31 août 2009. Alexandre Sobolev quitte l'Institut Périchorèse. Michèle Lévesque prend alors la relève de l'enseignement. Détails dans la Lettre ouverte du 8 septembre 2010 .

 

29 avril 2010. L’Institut Périchorèse déménage et poursuit ses activités sur de nouvelles bases. Cf. Lettre ouverte du 29 avril 2010

 

Été 2010. Le projet Périchorèse-in-Chora à l'église orthodoxe Saint-Georges-d'Antioche est officialisé et la reprise des activités de groupe est assurée en plus des cours privés qui ont continué suite au déménagement d'avril. Le Carnet web de Périchorèse voit le jour et l'Album d'icônes est amélioré. Détails, voir la page in-Chora ainsi que notre Lettre ouverte du 6 août 2010

 

Après 2002, 2006 et 2009, l'année 2012 marque un autre grand tournant dans la vie de l'Institut...

 

Hiver 2012. Le projet Iconographes-en-résidence voit le jour. Virginie Desjardins se joint à l'équipe permanente de l'Atelier-in-Chora constituée, outre de Michèle Lévesque, de Diane Poulin et Nicole Tanguay.

 

Automne 2012. En raison d'un déménagement en région éloignée, Michèle Lévesque quitte ses fonctions officielles au sein de l’Institut et l'enseignement à l'Atelier In-Chora, tout en continuant la gestion du site internet et la plublication de documents pédagogiques.   Un nouveau nouveau CA, composé de Diane Poulin-Sarkis, Nicole Tanguay et Virginie Desjardins, entre en fonction le 15 octobre 2012 en la fête de sainte Thérèse d'Avila.

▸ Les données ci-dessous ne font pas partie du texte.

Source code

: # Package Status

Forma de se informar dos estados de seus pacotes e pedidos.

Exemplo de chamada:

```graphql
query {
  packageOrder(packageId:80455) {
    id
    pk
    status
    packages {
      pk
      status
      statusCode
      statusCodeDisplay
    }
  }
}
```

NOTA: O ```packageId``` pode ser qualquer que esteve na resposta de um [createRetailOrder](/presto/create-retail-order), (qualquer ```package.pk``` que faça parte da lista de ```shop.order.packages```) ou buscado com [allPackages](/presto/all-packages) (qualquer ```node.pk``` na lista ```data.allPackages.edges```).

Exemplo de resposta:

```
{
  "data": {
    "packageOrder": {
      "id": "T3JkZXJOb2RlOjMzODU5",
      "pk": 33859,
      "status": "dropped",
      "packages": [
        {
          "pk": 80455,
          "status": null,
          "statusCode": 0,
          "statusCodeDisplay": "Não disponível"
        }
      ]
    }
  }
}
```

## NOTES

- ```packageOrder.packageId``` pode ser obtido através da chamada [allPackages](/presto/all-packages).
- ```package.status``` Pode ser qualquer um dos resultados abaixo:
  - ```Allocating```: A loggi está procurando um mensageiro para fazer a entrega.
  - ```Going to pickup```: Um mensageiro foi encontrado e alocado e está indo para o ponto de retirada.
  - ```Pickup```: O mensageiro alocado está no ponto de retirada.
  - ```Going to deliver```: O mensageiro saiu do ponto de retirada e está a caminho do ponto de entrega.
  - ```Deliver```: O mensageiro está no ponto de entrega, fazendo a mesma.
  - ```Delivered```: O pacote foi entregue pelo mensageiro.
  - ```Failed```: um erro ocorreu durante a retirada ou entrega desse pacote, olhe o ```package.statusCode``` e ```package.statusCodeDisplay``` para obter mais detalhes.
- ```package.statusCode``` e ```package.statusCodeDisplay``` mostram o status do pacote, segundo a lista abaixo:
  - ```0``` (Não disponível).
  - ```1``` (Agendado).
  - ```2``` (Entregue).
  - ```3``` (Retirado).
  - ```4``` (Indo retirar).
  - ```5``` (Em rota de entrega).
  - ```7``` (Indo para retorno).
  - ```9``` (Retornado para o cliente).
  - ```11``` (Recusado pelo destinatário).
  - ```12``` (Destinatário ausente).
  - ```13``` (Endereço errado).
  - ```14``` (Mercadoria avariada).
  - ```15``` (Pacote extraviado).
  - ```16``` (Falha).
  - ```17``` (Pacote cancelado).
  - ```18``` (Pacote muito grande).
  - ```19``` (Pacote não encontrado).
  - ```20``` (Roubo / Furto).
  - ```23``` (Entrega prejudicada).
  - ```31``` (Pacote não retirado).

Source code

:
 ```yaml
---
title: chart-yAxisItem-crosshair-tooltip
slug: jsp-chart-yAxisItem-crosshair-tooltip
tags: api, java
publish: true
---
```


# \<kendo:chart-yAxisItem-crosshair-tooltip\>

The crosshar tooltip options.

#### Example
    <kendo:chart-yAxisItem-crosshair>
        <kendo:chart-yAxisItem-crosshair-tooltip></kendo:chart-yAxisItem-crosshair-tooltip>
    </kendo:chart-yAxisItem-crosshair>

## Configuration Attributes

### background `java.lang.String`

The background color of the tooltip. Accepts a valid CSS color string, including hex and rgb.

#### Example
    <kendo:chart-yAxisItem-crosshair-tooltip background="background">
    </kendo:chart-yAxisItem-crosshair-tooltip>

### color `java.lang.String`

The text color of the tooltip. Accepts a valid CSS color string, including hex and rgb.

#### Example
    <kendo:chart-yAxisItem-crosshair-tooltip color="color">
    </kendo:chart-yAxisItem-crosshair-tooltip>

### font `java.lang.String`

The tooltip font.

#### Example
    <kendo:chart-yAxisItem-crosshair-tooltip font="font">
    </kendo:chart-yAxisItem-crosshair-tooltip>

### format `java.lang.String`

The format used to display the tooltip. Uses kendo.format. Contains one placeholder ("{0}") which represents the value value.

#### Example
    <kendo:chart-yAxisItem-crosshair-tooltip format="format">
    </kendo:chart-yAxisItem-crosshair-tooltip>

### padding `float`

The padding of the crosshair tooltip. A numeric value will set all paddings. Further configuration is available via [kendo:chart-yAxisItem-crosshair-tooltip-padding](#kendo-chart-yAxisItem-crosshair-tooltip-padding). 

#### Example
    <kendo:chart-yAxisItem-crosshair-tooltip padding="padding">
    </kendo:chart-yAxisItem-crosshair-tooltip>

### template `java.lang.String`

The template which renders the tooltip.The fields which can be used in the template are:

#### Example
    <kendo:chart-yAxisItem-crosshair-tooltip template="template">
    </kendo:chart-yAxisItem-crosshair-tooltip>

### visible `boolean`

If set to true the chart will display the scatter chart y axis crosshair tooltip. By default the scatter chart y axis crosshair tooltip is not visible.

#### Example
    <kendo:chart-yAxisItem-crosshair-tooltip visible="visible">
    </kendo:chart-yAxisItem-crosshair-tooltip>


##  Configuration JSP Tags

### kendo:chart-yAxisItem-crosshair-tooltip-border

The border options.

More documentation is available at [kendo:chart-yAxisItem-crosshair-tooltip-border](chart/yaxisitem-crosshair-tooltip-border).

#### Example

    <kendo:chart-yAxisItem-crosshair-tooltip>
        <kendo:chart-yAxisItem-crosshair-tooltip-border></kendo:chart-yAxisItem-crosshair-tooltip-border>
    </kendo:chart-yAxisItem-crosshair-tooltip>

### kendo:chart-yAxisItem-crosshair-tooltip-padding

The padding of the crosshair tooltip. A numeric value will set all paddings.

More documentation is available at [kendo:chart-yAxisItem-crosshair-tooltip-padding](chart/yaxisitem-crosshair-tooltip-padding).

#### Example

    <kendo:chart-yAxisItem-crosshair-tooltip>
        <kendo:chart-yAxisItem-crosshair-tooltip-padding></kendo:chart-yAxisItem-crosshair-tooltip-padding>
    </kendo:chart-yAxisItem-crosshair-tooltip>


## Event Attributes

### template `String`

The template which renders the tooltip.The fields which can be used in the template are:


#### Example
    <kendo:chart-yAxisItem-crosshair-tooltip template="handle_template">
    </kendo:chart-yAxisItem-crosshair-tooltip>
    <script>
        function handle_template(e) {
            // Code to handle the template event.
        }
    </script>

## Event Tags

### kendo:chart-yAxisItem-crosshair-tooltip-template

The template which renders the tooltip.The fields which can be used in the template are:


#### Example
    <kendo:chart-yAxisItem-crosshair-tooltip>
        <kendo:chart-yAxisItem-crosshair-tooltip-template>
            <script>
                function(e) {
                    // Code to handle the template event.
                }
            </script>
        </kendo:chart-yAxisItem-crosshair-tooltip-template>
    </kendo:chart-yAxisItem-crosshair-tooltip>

Au printemps, l'écriture de l'icône-emblème de la Mère-de-Dieu-de-la-Chora est commencée. Détails : voir la page In-Chora ainsi que notre Lettre ouverte du 6 octobre 2012.

 

Et en détails...

 

L'Atelier du Pantocrator (2002-2006)

 

L'histoire officielle de l'Atelier d'iconographie remonte à 2002, au moment où sœur Denise Rioux, f.j., fonde l'Atelier du Pantocrator le 2 février en la fête de la Chandeleur. Elle avait choisi d'installer l'Atelier à Montréal au pied de l'Oratoire Saint-Joseph. D'entrée de jeu, sœur Denise confie l'œuvre de l'Atelier à saint Joseph, patron de sa communauté religieuse et figure majeure de sa spiritualité personnelle. 

 

En 2002, quelques stages sont donnés à l'Atelier, notamment par Catherine Laville, iconographe de Bordeaux formée par Gallia Bitty, une iconographe russe résidant en France et venue elle aussi donner des formations au Québec en 1997 et en 1999. En 2003, sœur Denise recrute Alexandre Sobolev dans le but d'assurer une continuité dans l'enseignement de l'iconographie. Elle se réjouissait qu'Alexandre puisse former les iconographes selon la tradition russe. 

 

L'Institut Périchorèse (2006 à ce jour)

 

En 1996, sœur Denise commence à éprouver des problèmes de santé. Ceux-ci s'aggravent au fil des ans et, au printemps 2006, à la demande des autorités de sa communauté religieuse, elle se retire officiellement de tous ses engagements professionnels à l'Atelier du Pantocrator et au Regroupement Iconographes-Iconophiles dont elle était la présidente-fondatrice. 

 

Cette même année, l'Atelier du Pantocrator est légalement dissous, mais, tel que convenu, l'œuvre de formation à l'écriture des icônes se poursuit sous la bannière de l'Institut Périchorèse – Atelier d’iconographie. Le nouvel Atelier a été légalement constitué le 8 août 2006 en la fête de saint Grégoire, iconographe des grottes des Kiev (±1078-1114) et de saint Dominique de Guzman (±1175-1221), fondateur de l'ordre des Dominicains et figure dominante de la théologie chrétienne occidentale. Nous accueillons ce double patronage comme un cadeau du ciel car il va parfaitement dans le sens de notre mission.

 

La continuité - administrative, pédagogique, théologique et spirituelle - d'un atelier à l'autre est alors assurée par les implications respectives d'Alexandre Sobolev et de Michèle Lévesque. Leur entente est celle de partenaires égaux à tous égards, mettant ainsi au service de la mission iconographique leurs spécialisations respectives (iconographie, théologie, informatique, gestion, etc.).

 

A partir de 2008, l'Institut Périchorèse diversifie les formations offertes en ajoutant des cours d'enluminure, de calligraphie, d'icônes roumaines peintes sur verre, de sgraffito et d'icônes en mosaïque et à la fresque (al fresco et al secco). En 2009, s'ajoutent des ateliers de Journal créatif en lien à la spiritualité .

 

2009-2010 est l'année des grands tournants.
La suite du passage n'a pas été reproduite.